I think this makes the most sense in our particular situation and I am not advocating that others stop their 401(k) contributions simply because an employer doesn't match (I have been maxing my 401k for years with no matching whatsoever). I feel I am simply temporarily shifting my savings priorities to build a more stable financial foundation that suits our circumstances. But even though I am convinced this is right for us...I am still interested in what others think!

Care to weigh in?


  1. Caitlin -- I'm behind this decision 100%.

    But I could have sworn you were 38. Could you check with Lala?

  2. I promise I am 37 ;) LaLa will turn 37 in about 4 weeks. I won't be 38 until August.

    I think I felt 38 today though...

  3. FWIW, I like having 3 buckets to invest in. One for short term, intermediate term, and then long term. I think you're doing the right thing. I think it's a good feeling to know that you have some cash available for emergencies or for some intermediate term expense (a new car, for example).

    Index funds are highly tax efficient and normally low expense, too. Except for that one in your 401(K) plan. GEEZ!!!

  4. As long as you are maxing out your Roth (as using a happier index fund than your 401k beast), I think your decision makes sense.

    For your 401(k), you're not talking about your Solo 401k right?

  5. Our intention is to do the max Roth each year (that is now a higher priority for me than tax-deferred, but hopefully i can do both). We are still finishing our 2005 roth and will have those maxed by tax day at the absolutely latest. We'll start the 2006 contributions as soon as 2005s are maxed with the intention of completing 2006 contribs by the end of the year.

    My 401k is just the standard kind, LaLa is the one with the Solo 401(k). After she has contributed about a third of our emergency fund, she will switch to contributing all her net income to her 401(k). All the while continuing the Roth contributions.

    That's the plan :)

  6. Tough decision.

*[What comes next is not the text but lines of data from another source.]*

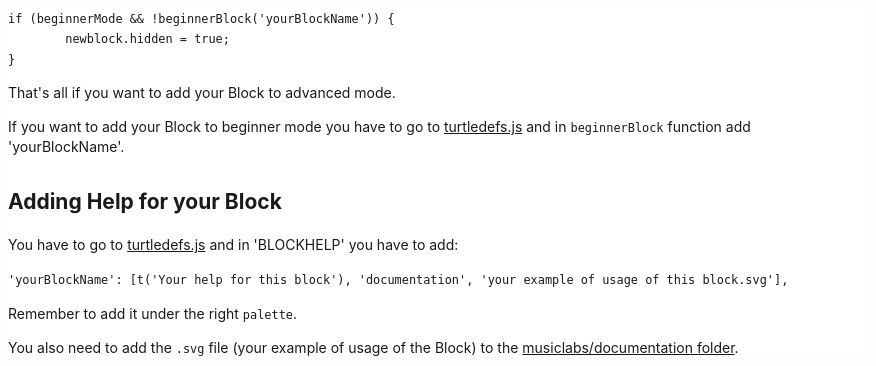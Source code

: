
 ```
if (beginnerMode && !beginnerBlock('yourBlockName')) {
        newblock.hidden = true;
}
```

That's all if you want to add your Block to advanced mode.

If you want to add your Block to beginner mode you have to go to [turtledefs.js](https://github.com/sugarlabs/musicblocks/blob/master/js/turtledefs.js#L47) and in `beginnerBlock` function add 'yourBlockName'.

## Adding Help for your Block

You have to go to [turtledefs.js](https://github.com/sugarlabs/musicblocks/blob/master/js/turtledefs.js#L205) and in 'BLOCKHELP' you have to add:

`'yourBlockName': [t('Your help for this block'), 'documentation', 'your example of usage of this block.svg'],`

Remember to add it under the right `palette`.

You also need to add the `.svg` file (your example of usage of the Block) to the [musiclabs/documentation folder](https://github.com/sugarlabs/musicblocks/tree/master/documentation).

Given what you've said about your company's situation, an emergency fund sounds like a good priority, but you're exposing yourself to more of a tax hit, and losing some potential investment gains (maybe, can't remember exactly what you said about how you're holding the emergency money but just figure if it's liquid, it's earning less?).
    I guess one way to look at it is that it is a 100% certainty that you will retire someday and need money for that, but the probability of having an emergency is some unknowable number that is lower than that. So personally, I might stick with the 401k... but I understand the desire to have easily accessible cash, and you can always resume the 401k contributions when you feel more comfortable doing so. Either way, it's not like you're deciding to cash out your retirement and blow it at Foxwoods. You'll be ok either way.

  7. I am not sure if you considered this or not, but you might have some tax consequences by discontinuing your 401k contribution. You fund the 401k with pre-tax dollars, so if you are maxing out your 401k, then you are reducing your AGI significantly. You may still find that it is worth it in other ways, but the seemingly large 1.4% expense fee on the fund won't seem like too much if it causes your takes paid to go up by more than that!

  8. That is an excellent point, and I DID do a thorough analysis of the tax implications (well, to the best of my ability) before pulling the trigger.

    It's such an excellent point I'm inspired to write a whole post about it ;)

  9. Pepper's right, I'm 38. And LaLa is NOW 37 and will turn 38 in a couple weeks (Jan). I lost a birthday. Or a year?